Q: Your first scientific meeting after transition must’ve been interesting.
Some people made funny comments about it, but most people just didn’t say anything. I’m sure they were shocked. The hardest thing is pronouns. It’s very hard for people to switch. Most of them are very good about that, but every once in a while they’ll slip, particularly if they’ve had any alcohol. I have trouble with it myself sometimes. I was just interviewing a young female-to-male transsexual who lost her job when she … he announced that he was changing sex and came to talk to me about the possibility of a job here, and throughout the whole interview I kept calling him “her.” Once I know, even I do it. And I had to keep checking myself. I don’t care if someone accidentally calls me “she.” I care if they do it systematically and as a form of harassment. Fortunately, that hasn’t happened to me.

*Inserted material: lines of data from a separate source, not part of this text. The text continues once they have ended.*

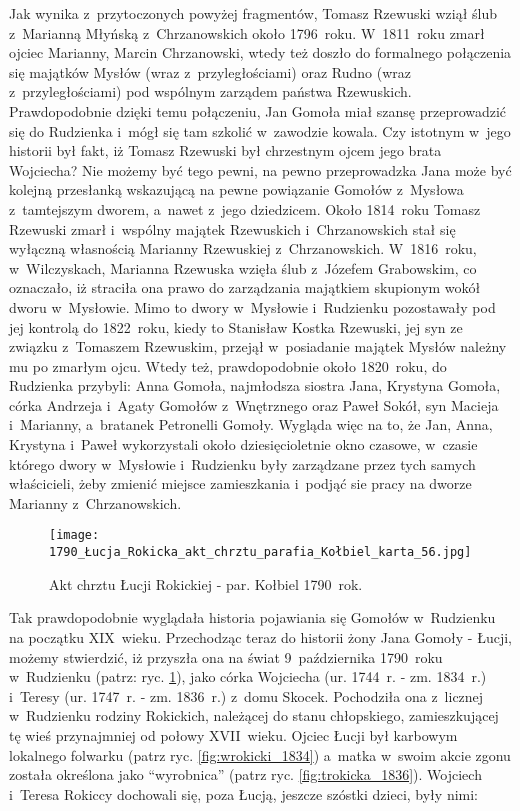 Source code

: Jak wynika z~przytoczonych powyżej fragmentów, Tomasz Rzewuski wziął ślub 
z~Marianną Młyńską z~Chrzanowskich około 1796~roku. W~1811~roku zmarł ojciec 
Marianny, Marcin Chrzanowski, wtedy też doszło do formalnego połączenia się 
majątków Mysłów (wraz z~przyległościami) oraz Rudno (wraz z~przyległościami) 
pod wspólnym zarządem państwa Rzewuskich. Prawdopodobnie dzięki temu 
połączeniu, Jan Gomoła miał szansę przeprowadzić się do Rudzienka i~mógł się 
tam szkolić w~zawodzie kowala. Czy istotnym w~jego historii był fakt, iż 
Tomasz Rzewuski był chrzestnym ojcem jego brata Wojciecha? Nie możemy być 
tego pewni, na pewno przeprowadzka Jana może być kolejną przesłanką 
wskazującą na pewne powiązanie Gomołów z~Mysłowa z~tamtejszym dworem, a~nawet 
z~jego dziedzicem. Około 1814~roku Tomasz Rzewuski zmarł i~wspólny majątek 
Rzewuskich i~Chrzanowskich stał się wyłączną własnością Marianny Rzewuskiej 
z~Chrzanowskich. W~1816~roku, w~Wilczyskach, Marianna Rzewuska wzięła ślub 
z~Józefem Grabowskim, co oznaczało, iż straciła ona prawo do zarządzania 
majątkiem skupionym wokół dworu w~Mysłowie. Mimo to dwory w~Mysłowie 
i~Rudzienku pozostawały pod jej kontrolą do 1822~roku, kiedy to Stanisław 
Kostka Rzewuski, jej syn ze związku z~Tomaszem Rzewuskim, przejął 
w~posiadanie majątek Mysłów należny mu po zmarłym ojcu. Wtedy też, 
prawdopodobnie około 1820~roku, do Rudzienka przybyli: Anna Gomoła, 
najmłodsza siostra Jana, Krystyna Gomoła, córka Andrzeja i~Agaty Gomołów 
z~Wnętrznego oraz Paweł Sokół, syn Macieja i~Marianny, a~bratanek Petronelli 
Gomoły. Wygląda więc na to, że Jan, Anna, Krystyna i~Paweł wykorzystali około 
dziesięcioletnie okno czasowe, w~czasie którego dwory w~Mysłowie i~Rudzienku 
były zarządzane przez tych samych właścicieli, żeby zmienić miejsce 
zamieszkania i~podjąć sie pracy na dworze Marianny z~Chrzanowskich.

\begin{figure}[!ht]
    \vspace*{0.5cm}
    \centering \texttt{[image: 
        1790\_Łucja\_Rokicka\_akt\_chrztu\_parafia\_Kołbiel\_karta\_56.jpg]}
    \captionsetup{format=hang}
    \caption{Akt chrztu Łucji Rokickiej - par. Kołbiel 1790~rok.}
    \label{fig:lrokicka_1790}
\end{figure}

Tak prawdopodobnie wyglądała historia pojawiania się Gomołów w~Rudzienku na 
początku XIX~wieku. Przechodząc teraz do historii żony Jana Gomoły - Łucji, 
możemy stwierdzić, iż przyszła ona na świat 9~października 1790~roku 
w~Rudzienku (patrz: ryc. \ref{fig:lrokicka_1790}), jako córka Wojciecha 
(ur. 1744~r. - zm. 1834~r.) i~Teresy (ur. 1747~r. - zm. 1836~r.) z~domu 
Skocek. Pochodziła ona z~licznej w~Rudzienku rodziny Rokickich, należącej do 
stanu chłopskiego, zamieszkującej tę wieś przynajmniej od połowy XVII~wieku. 
Ojciec Łucji był karbowym lokalnego folwarku (patrz ryc. 
\ref{fig:wrokicki_1834}) a~matka w~swoim akcie zgonu została określona jako 
\enquote{wyrobnica} (patrz ryc. \ref{fig:trokicka_1836}). Wojciech i~Teresa 
Rokiccy dochowali się, poza Łucją, jeszcze szóstki dzieci, były nimi:

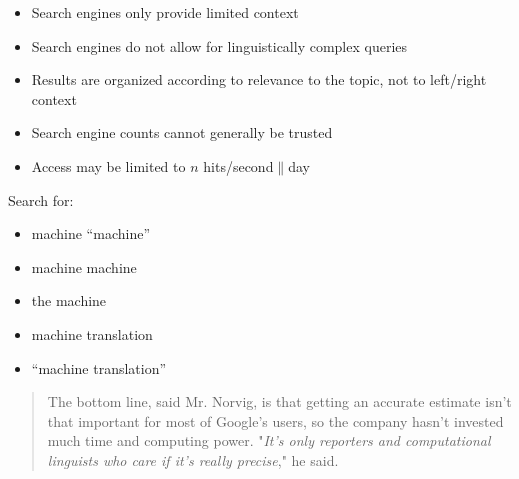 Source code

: \documentclass[a4paper,landscape,headrule,footrule,xetex]{foils}
\begin{document}



\begin{itemize}
\item Search engines only provide limited context
\item Search engines do not allow for linguistically complex
queries 
\item Results are organized according to relevance to the
topic, not to left/right context
\item Search engine counts cannot generally be trusted
\item Access may be limited to $n$ hits/second$\|$day
\end{itemize}




Search for:
\begin{itemize}\addtolength{\itemsep}{-1ex}
\item machine \hfill ``machine''
\item machine machine
\item the machine
\item machine translation
\item ``machine translation''
\end{itemize}

\begin{quote}
  The bottom line, said Mr. Norvig, is that getting an accurate
  estimate isn't that important for most of Google's users, so the
  company hasn't invested much time and computing power. "\textit{It's only
  reporters and computational linguists who care if it's really
  precise}," he said.
\end{quote}

\end{document}
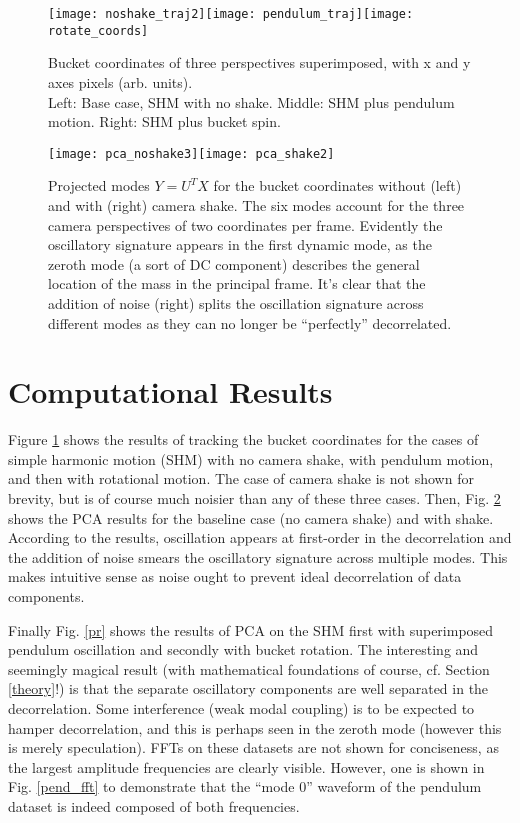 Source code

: \documentclass{article}
\begin{document}
\begin{figure}[t!]
  \centering
  \texttt{[image: noshake\_traj2]}\quad\texttt{[image: pendulum\_traj]}\quad\texttt{[image: rotate\_coords]}
  \caption{Bucket coordinates of three perspectives superimposed, with x and y axes pixels (arb. units).\\Left: Base case, SHM with no shake. Middle: SHM plus pendulum motion. Right: SHM plus bucket spin.}\label{coords}
\end{figure}

\begin{figure}
  \centering
  \texttt{[image: pca\_noshake3]}\quad\texttt{[image: pca\_shake2]}
  \caption{Projected modes $Y = U^TX$ for the bucket coordinates without (left) and with (right) camera shake. The six modes account for the three camera perspectives of two coordinates per frame. Evidently the oscillatory signature appears in the first dynamic mode, as the zeroth mode (a sort of DC component) describes the general location of the mass in the principal frame. It's clear that the addition of noise (right) splits the oscillation signature across different modes as they can no longer be ``perfectly'' decorrelated.}\label{sns}
\end{figure}

\section{Computational Results}
Figure \ref{coords} shows the results of tracking the bucket coordinates for the cases of simple harmonic motion (SHM) with no camera shake, with pendulum motion, and then with rotational motion. The case of camera shake is not shown for brevity, but is of course much noisier than any of these three cases. Then, Fig. \ref{sns} shows the PCA results for the baseline case (no camera shake) and with shake. According to the results, oscillation appears at first-order in the decorrelation and the addition of noise smears the oscillatory signature across multiple modes. This makes intuitive sense as noise ought to prevent ideal decorrelation of data components.

Finally Fig. \ref{pr} shows the results of PCA on the SHM first with superimposed pendulum oscillation and secondly with bucket rotation. The interesting and seemingly magical result (with mathematical foundations of course, cf. Section \ref{theory}!) is that the separate oscillatory components are well separated in the decorrelation. Some interference (weak modal coupling) is to be expected to hamper decorrelation, and this is perhaps seen in the zeroth mode (however this is merely speculation). FFTs on these datasets are not shown for conciseness, as the largest amplitude frequencies are clearly visible. However, one is shown in Fig. \ref{pend_fft} to demonstrate that the ``mode 0'' waveform of the pendulum dataset is indeed composed of both frequencies.
\end{document}
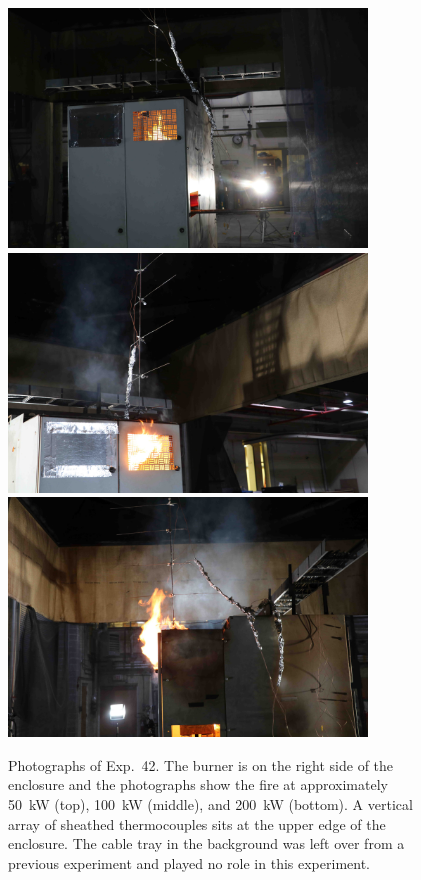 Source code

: \begin{figure}[p]
\centering
\includegraphics[height=2.50in]{../FIGURES/Test_42_start} \\ \vspace{0.1in}
\includegraphics[height=2.50in]{../FIGURES/Test_42_rear} \\ \vspace{0.1in}
\includegraphics[height=2.50in]{../FIGURES/Test_42_side}
\caption[Photographs of Exp.~42]{Photographs of Exp.~42. The burner is on the right side of the enclosure and the photographs show the fire at approximately 50~kW (top), 100~kW (middle), and 200~kW (bottom). A vertical array of sheathed thermocouples sits at the upper edge of the enclosure. The cable tray in the background was left over from a previous experiment and played no role in this experiment. }
\label{fig:Test_42_photos}
\end{figure}


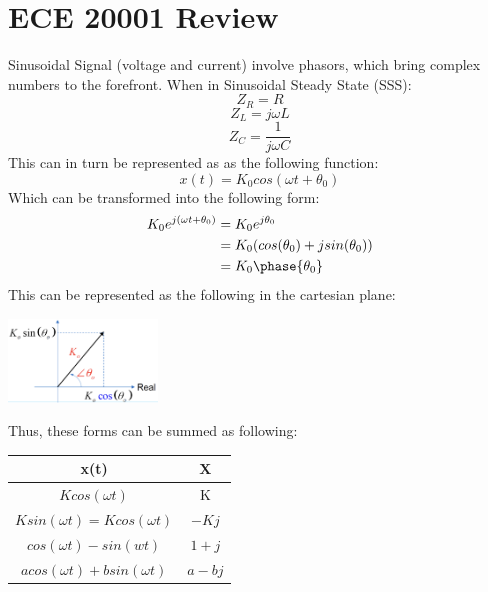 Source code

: \documentclass[nobib]{tufte-handout}
\begin{document}
\section{ECE 20001 Review}
Sinusoidal Signal (voltage and current) involve phasors, which bring complex
numbers to the forefront. When in Sinusoidal Steady State (SSS):\\
\begin{equation*}
    Z_R=R
\end{equation*}
\begin{equation*}
    Z_L=j\omega L
\end{equation*}
\begin{equation*}
    Z_C=\frac{1}{j\omega C}
\end{equation*}
This can in turn be represented as as the following function:\\
\begin{equation*}
    x(t)=K_0 cos(\omega t + \theta_0)
\end{equation*}
Which can be transformed into the following form:\\
\begin{align*}
    K_0 e^{j(\omega t + \theta_0)} & = K_0 e^{j \theta_0}                    \\
                                   & = K_0 (cos(\theta_0) + j sin(\theta_0)) \\
                                   & = K_0\phase{\theta_0}
\end{align*}
This can be represented as the following in the cartesian plane:\\
\begin{center}
    \includegraphics[width = 150px]{images/Screenshot 2024-01-08 155954.png}
\end{center}
Thus, these forms can be summed as following:\\
\begin{table}
    \centering
    \begin{tabular}{c|c}
        x(t)                                & $\mathbf{X}$ \\
        \hline
        $K cos(\omega t)$                   & K            \\
        $K sin(\omega t) = K cos(\omega t)$ & $-Kj$        \\
        $cos(\omega t) - sin(wt)$           & $1+j$        \\
        $a cos(\omega t) + b sin(\omega t)$ & $a-bj$
    \end{tabular}
\end{table}
\end{document}

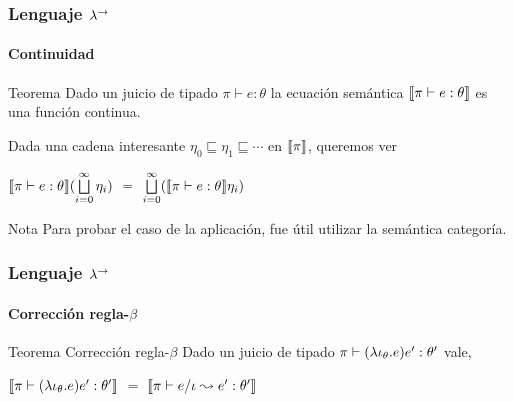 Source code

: \documentclass{beamer}
\begin{document}
\begin{frame}
\frametitle{Lenguaje $\lambda^{\rightarrow}$}
\framesubtitle{Continuidad}

\begin{block}{Teorema}
Dado un juicio de tipado $\pi \vdash e : \theta$ la ecuaci\'on sem\'antica
$\llbracket \pi \vdash e : \theta \rrbracket$ es una funci\'on continua.
\end{block}

\pause

\begin{block}{}
Dada una cadena interesante
$\eta_0 \sqsubseteq \eta_1 \sqsubseteq \cdots$ en $\llbracket \pi \rrbracket$, queremos ver

\begin{center}
$\llbracket \pi \vdash e : \theta \rrbracket(\bigsqcup\limits^{\infty}_{i=0} \eta_i)$
$=$ $\bigsqcup\limits^{\infty}_{i=0} (\llbracket \pi \vdash e : \theta \rrbracket\eta_i)$
\end{center}

\end{block}

\pause

\begin{block}{Nota}
Para probar el caso de la aplicación, fue útil utilizar la semántica 
categoría.
\end{block}

\end{frame}

\begin{frame}
\frametitle{Lenguaje $\lambda^{\rightarrow}$}
\framesubtitle{Corrección regla-$\beta$}

\begin{block}{Teorema Corrección regla-$\beta$}
Dado un juicio de tipado $\pi \vdash (\lambda \iota_{\theta} . e)e' : \theta'$ vale,

\begin{center}
$\llbracket \pi \vdash (\lambda \iota_{\theta} . e)e' : \theta' \rrbracket$ $=$
$\llbracket \pi \vdash e / \iota \leadsto e' : \theta' \rrbracket$
\end{center}
\end{block}
\end{frame}
\end{document}

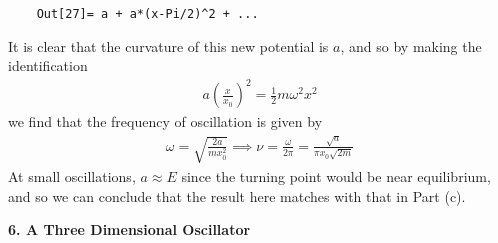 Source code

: \documentclass{article}
\theoremstyle{definition}
\newcommand{\f}[2]{\frac{#1}{#2}}
\newcommand{\lp}{\left(}
\newcommand{\rp}{\right)}
\begin{document}
\begin{enumerate}[label=(\alph*)]
\begin{lstlisting}
	Out[27]= a + a*(x-Pi/2)^2 + ...
	\end{lstlisting}
	
	It is clear that the curvature of this new potential is $a$, and so by making the identification
	\begin{align*}
	a\lp \f{x}{x_0} \rp^2 = \f{1}{2}m\omega^2 x^2 
	\end{align*}
	we find that the frequency of oscillation is given by 
	\begin{align*}
	\boxed{\omega = \sqrt{\f{2a}{mx_0^2}} \implies \nu = \f{\omega}{2\pi} = \f{\sqrt{a}}{\pi x_0\sqrt{2m}}}
	\end{align*}
	At small oscillations, $a\approx E$ since the turning point would be near equilibrium, and so we can conclude that the result here matches with that in Part (c). 
	
\end{enumerate}


\noindent \textbf{6. A Three Dimensional Oscillator}
\end{document}
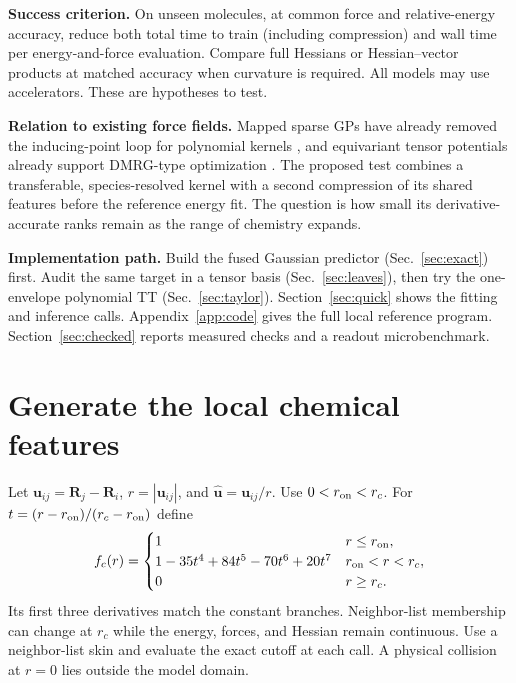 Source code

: \documentclass[11pt,a4paper]{article}
\begin{document}
\textbf{Success criterion.} On unseen molecules, at common force and relative-energy accuracy, reduce both total time to train (including compression) and wall time per energy-and-force evaluation. Compare full Hessians or Hessian--vector products at matched accuracy when curvature is required. All models may use accelerators. These are hypotheses to test.

\textbf{Relation to existing force fields.} Mapped sparse GPs have already removed the inducing-point loop for polynomial kernels \cite{flare}, and equivariant tensor potentials already support DMRG-type optimization \cite{etn}. The proposed test combines a transferable, species-resolved kernel with a second compression of its shared features before the reference energy fit. The question is how small its derivative-accurate ranks remain as the range of chemistry expands.

\textbf{Implementation path.} Build the fused Gaussian predictor (Sec.~\ref{sec:exact}) first. Audit the same target in a tensor basis (Sec.~\ref{sec:leaves}), then try the one-envelope polynomial TT (Sec.~\ref{sec:taylor}). Section~\ref{sec:quick} shows the fitting and inference calls. Appendix~\ref{app:code} gives the full local reference program. Section~\ref{sec:checked} reports measured checks and a readout microbenchmark.
\pg\begingroup\small\setlength{\parskip}{0pt}\tableofcontents\endgroup
\pg\section{Generate the local chemical features}
Let $\mathbf u_{ij}=\mathbf R_j-\mathbf R_i$, $r=|\mathbf u_{ij}|$, and $\hat{\mathbf u}=\mathbf u_{ij}/r$. Use $0<r_{\rm on}<r_c$. For $t=(r-r_{\rm on})/(r_c-r_{\rm on})$ define
\begin{equation}
 f_c(r)=
 \begin{cases}1&r\le r_{\rm on},\\
 1-35t^4+84t^5-70t^6+20t^7&r_{\rm on}<r<r_c,\\
 0&r\ge r_c .
 \end{cases}\label{eq:cut}
\end{equation}
Its first three derivatives match the constant branches. Neighbor-list membership can change at $r_c$ while the energy, forces, and Hessian remain continuous. Use a neighbor-list skin and evaluate the exact cutoff at each call. A physical collision at $r=0$ lies outside the model domain.
\end{document}
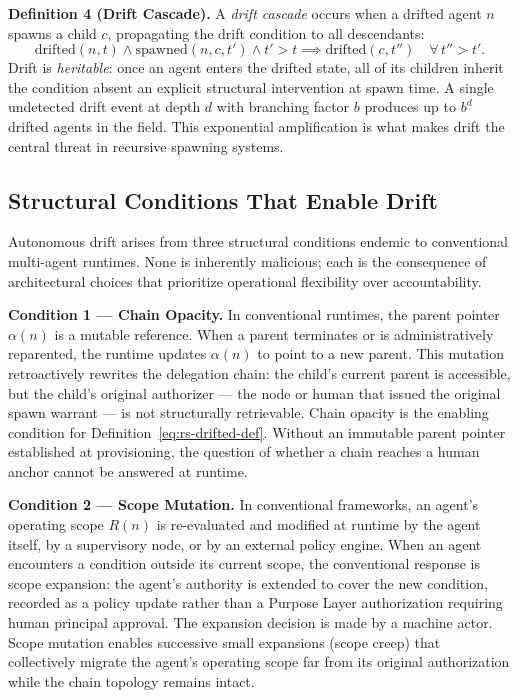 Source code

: \medskip
\noindent\textbf{Definition 4 (Drift Cascade).}
A \emph{drift cascade} occurs when a drifted agent $n$ spawns a child $c$, propagating the drift condition to all descendants:
\begin{equation}
\mathrm{drifted}(n, t) \land \mathrm{spawned}(n, c, t') \land t' > t \implies \mathrm{drifted}(c, t'')\quad \forall\, t'' > t'.
\label{eq:rs-drift-cascade}
\end{equation}
Drift is \emph{heritable}: once an agent enters the drifted state, all of its children inherit the condition absent an explicit structural intervention at spawn time. A single undetected drift event at depth $d$ with branching factor $b$ produces up to $b^d$ drifted agents in the field. This exponential amplification is what makes drift the central threat in recursive spawning systems.

\subsection{Structural Conditions That Enable Drift}
\label{sec:rs-drift-conditions}

Autonomous drift arises from three structural conditions endemic to conventional multi-agent runtimes. None is inherently malicious; each is the consequence of architectural choices that prioritize operational flexibility over accountability.

\medskip
\noindent\textbf{Condition 1 — Chain Opacity.}
In conventional runtimes, the parent pointer $\alpha(n)$ is a mutable reference. When a parent terminates or is administratively reparented, the runtime updates $\alpha(n)$ to point to a new parent. This mutation retroactively rewrites the delegation chain: the child's current parent is accessible, but the child's original authorizer — the node or human that issued the original spawn warrant — is not structurally retrievable. Chain opacity is the enabling condition for Definition~\ref{eq:rs-drifted-def}. Without an immutable parent pointer established at provisioning, the question of whether a chain reaches a human anchor cannot be answered at runtime.

\medskip
\noindent\textbf{Condition 2 — Scope Mutation.}
In conventional frameworks, an agent's operating scope $R(n)$ is re-evaluated and modified at runtime by the agent itself, by a supervisory node, or by an external policy engine. When an agent encounters a condition outside its current scope, the conventional response is scope expansion: the agent's authority is extended to cover the new condition, recorded as a policy update rather than a Purpose Layer authorization requiring human principal approval. The expansion decision is made by a machine actor. Scope mutation enables successive small expansions (scope creep) that collectively migrate the agent's operating scope far from its original authorization while the chain topology remains intact.

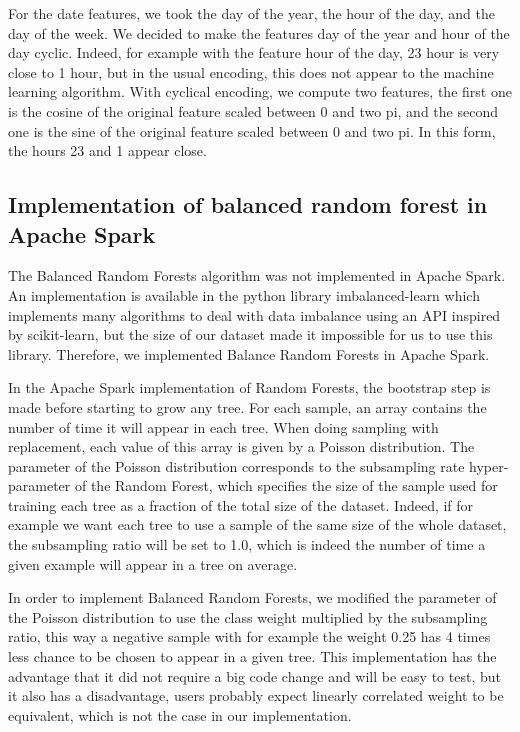 \documentclass[conference]{IEEEtran}
\begin{document}
For the date features, we took the day of the year, the hour of the day, and the day of the week. We decided to make the features day of the year and hour of the day cyclic. Indeed, for example with the feature hour of the day, 23 hour is very close to 1 hour, but in the usual encoding, this does not appear to the machine learning algorithm. With cyclical encoding, we compute two features, the first one is the cosine of the original feature scaled between 0 and two pi, and the second one is the sine of the original feature scaled between 0 and two pi. In this form, the hours 23 and 1 appear close.

\subsection{Implementation of balanced random forest in Apache Spark}
The Balanced Random Forests algorithm was not implemented in Apache Spark. An implementation is available in the python library imbalanced-learn\cite{imbalance} which implements many algorithms to deal with data imbalance using an API inspired by scikit-learn, but the size of our dataset made it impossible for us to use this library. Therefore, we implemented Balance Random Forests in Apache Spark. 

In the Apache Spark implementation of Random Forests, the bootstrap step is made before starting to grow any tree. For each sample, an array contains the number of time it will appear in each tree. When doing sampling with replacement, each value of this array is given by a Poisson distribution. The parameter of the Poisson distribution corresponds to the subsampling rate hyper-parameter of the Random Forest, which specifies the size of the sample used for training each tree as a fraction of the total size of the dataset. Indeed, if for example we want each tree to use a sample of the same size of the whole dataset, the subsampling ratio will be set to 1.0, which is indeed the number of time a given example will appear in a tree on average. 

In order to implement Balanced Random Forests, we modified the parameter of the Poisson distribution to use the class weight multiplied by the subsampling ratio, this way a negative sample with for example the weight 0.25 has 4 times less chance to be chosen to appear in a given tree. This implementation has the advantage that it did not require a big code change and will be easy to test, but it also has a disadvantage, users probably expect linearly correlated weight to be equivalent, which is not the case in our implementation.
	
\end{document}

I feel like I had this gender issue, I dealt with it, and it’s resolved. The most important thing is that I’ve been happy. I’ve been so much happier. I enjoy life now.
Q: It seems like FTMs in general choose to transition and then get on with their lives. They don’t seem so interested in activism, in being out and politically active as MTFs.
Well, I’m out. I don’t hide it. Hiding is why people are so ignorant about transsexuality. That’s why it took me so long to figure it out. But I think that males to females are so much more defensive in how they deal with it afterward. It seems to me that not that many males to females remain in the same job that they were in before they changed. For example, a geology professor here at Stanford changed male to female, and she totally changed her research. She does gender studies now. She had a much rougher time [than I]. She had a very difficult time. I think that the medical school is a more accepting environment because we are biologists, familiar with biological variation. Geology is much more of a macho, male-dominated field.
Q: What do you think about gender? Is it in the body or the mind? Is it biological or is it social?
I think that there is something bimodal about gender. Biologically bimodal because it’s important for evolution and all species have it. Males and females are designed differently, and it’s all under the influence of hormone-driven programs, and if you look at behavior, male and female behavior is different, and I don’t think that’s all social. In fact, some of the best evidence for that comes from transsexuals. If you look at female-to-male transsexuals and results of their spatial tests before and after testosterone—and hundreds of studies have shown, and everyone agrees, that males and females differ in certain verbal and spatial tests—what’s cool about transsexuals is that they are their own control; you can do before-and-after tests. They have the same genes; the only thing that’s different is the hormones—and you find that female-to-male transsexuals become more malelike in their spatial abilities after testosterone. So there clearly are some gender-specific things that are controlled by hormones.